Este jovem passou quatro anos na Sama a ensinar robôs a colher apenas maçãs maduras antes de se tornar líder de equipa. Kayiza é agora responsável por 418 pessoas na filial de Sama em Gulu. Em 2019, a Sama expandiu-se para Kampala. Depois do Quénia, o Uganda é hoje o segundo país mais importante em África para esta empresa.

No Quénia, moderadores que trabalhavam no Facebook e que foram demitidos desafiaram a empresa-mãe da plataforma, a Meta, em tribunal, em abril de 2023
No Quénia, moderadores que trabalhavam no Facebook e que foram demitidos desafiaram a empresa-mãe da plataforma, a Meta, em tribunal, em abril de 2023Foto: Tony Karumba/AFP/Getty Images

Uma oportunidade para o futuro?

"O trabalho é muito interessante porque trabalhamos em projetos diversos", diz Kayiza. "O salário é bom", acrescenta. O salário na Sama é 20% superior aos 150 euros que os trabalhadores não qualificados normalmente ganham no Uganda.

Os trabalhadores têm ainda direito a segurança social, seguro gratuito contra acidentes e seguro de saúde, que normalmente não é oferecido naquele país, diz Kayiza.

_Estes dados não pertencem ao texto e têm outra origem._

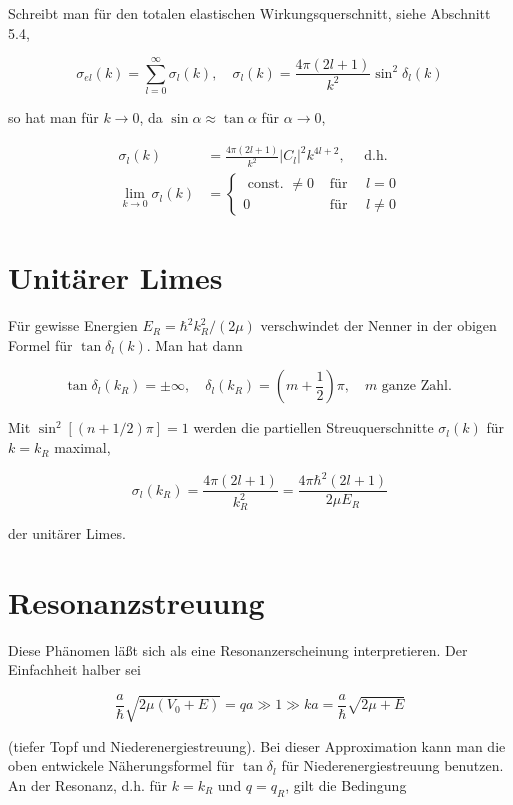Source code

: \documentclass[10pt, letterpaper]{article}
\begin{document}
Schreibt man für den totalen elastischen Wirkungsquerschnitt, siehe Abschnitt 5.4,

$$
\sigma_{e l}(k)=\sum_{l=0}^{\infty} \sigma_{l}(k), \quad \sigma_{l}(k)=\frac{4 \pi(2 l+1)}{k^{2}} \sin ^{2} \delta_{l}(k)
$$

so hat man für $k \rightarrow 0$, da $\sin \alpha \approx \tan \alpha$ für $\alpha \rightarrow 0$,

$$
\begin{aligned}
\sigma_{l}(k) & =\frac{4 \pi(2 l+1)}{k^{2}}\left|C_{l}\right|^{2} k^{4 l+2}, \quad \text { d.h. } \\
\lim _{k \rightarrow 0} \sigma_{l}(k) & = \begin{cases}\text { const. } \neq 0 & \text { für } \quad l=0 \\
0 & \text { für } \quad l \neq 0\end{cases}
\end{aligned}
$$

\section*{Unitärer Limes}
Für gewisse Energien $E_{R}=\hbar^{2} k_{R}^{2} /(2 \mu)$ verschwindet der Nenner in der obigen Formel für $\tan \delta_{l}(k)$. Man hat dann

$$
\tan \delta_{l}\left(k_{R}\right)= \pm \infty, \quad \delta_{l}\left(k_{R}\right)=\left(m+\frac{1}{2}\right) \pi, \quad m \text { ganze Zahl. }
$$

Mit $\sin ^{2}[(n+1 / 2) \pi]=1$ werden die partiellen Streuquerschnitte $\sigma_{l}(k)$ für $k=k_{R}$ maximal,

$$
\sigma_{l}\left(k_{R}\right)=\frac{4 \pi(2 l+1)}{k_{R}^{2}}=\frac{4 \pi \hbar^{2}(2 l+1)}{2 \mu E_{R}}
$$

der unitärer Limes.

\section*{Resonanzstreuung}
Diese Phänomen läßt sich als eine Resonanzerscheinung interpretieren. Der Einfachheit halber sei

$$
\frac{a}{\hbar} \sqrt{2 \mu\left(V_{0}+E\right)}=q a \gg 1 \gg k a=\frac{a}{\hbar} \sqrt{2 \mu+E}
$$

(tiefer Topf und Niederenergiestreuung). Bei dieser Approximation kann man die oben entwickele Näherungsformel für $\tan \delta_{l}$ für Niederenergiestreuung benutzen. An der Resonanz, d.h. für $k=k_{R}$ und $q=q_{R}$, gilt die Bedingung
\end{document}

Segundo a especialista Nanjira Sambuli, tudo parece bom demais para ser verdade. A investigadora queniana acompanha a evolução no domínio da tecnologia na sociedade africana. 

"Há claramente uma enorme necessidade de empregos em todo o continente", admite Sambuli. "Mas serão estes empregos significativos? São empregos seguros com perspetivas futuras?", questiona.

Traumatizado pelo trabalho

No início deste ano, funcionários no Quénia processaram a Sama por condições de trabalho "exploradoras". Os funcionários tinham que verificar o conteúdo de publicações do Facebook, muitas vezes mais de 700 segmentos por dia, a maioria com conteúdo sexual.

Há alguns meses, a DW conversou com alguns dos funcionários demitidos que ficaram traumatizados com esse trabalho.

"O exemplo do Quénia mostra que os políticos africanos e a comunidade internacional precisam de refletir sobre o preço a que todos estes processos de trabalho estão a ser externalizados para África a preços de dumping", diz Sambuli.

"Só porque o continente precisa urgentemente de empregos não significa que os direitos laborais e os padrões éticos mínimos possam ser atirados ao mar", critica.